*** MATERIAL PROVIDED Section Begins ***

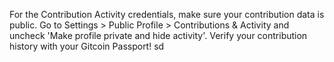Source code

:  For the Contribution Activity credentials, make sure your contribution data is public. Go to Settings > Public Profile > Contributions & Activity and uncheck 'Make profile private and hide activity'. Verify your contribution history with your Gitcoin Passport!
sd
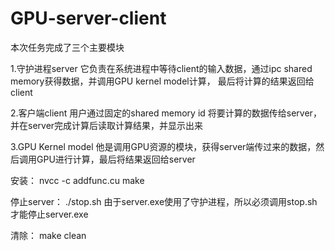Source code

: # GPU-server-client

本次任务完成了三个主要模块

1.守护进程server
  它负责在系统进程中等待client的输入数据，通过ipc shared memory获得数据，并调用GPU kernel model计算，
  最后将计算的结果返回给client

2.客户端client
  用户通过固定的shared memory id 将要计算的数据传给server，并在server完成计算后读取计算结果，并显示出来
 
3.GPU Kernel model
  他是调用GPU资源的模块，获得server端传过来的数据，然后调用GPU进行计算，最后将结果返回给server
  
安装：
    nvcc -c addfunc.cu
	make

停止server：
    ./stop.sh
由于server.exe使用了守护进程，所以必须调用stop.sh才能停止server.exe

清除：
	make clean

*** MATERIAL PROVIDED Section Ends ***

> [WHAT YOU ARE ASKED TO DO] Report every line of the records that contains the word "make".

> [ANSWER TO THE EXERCISE]
:  For the Contribution Activity credentials, make sure your contribution data is public. Go to Settings > Public Profile > Contributions & Activity and uncheck 'Make profile private and hide activity'. Verify your contribution history with your Gitcoin Passport!
	make
	make clean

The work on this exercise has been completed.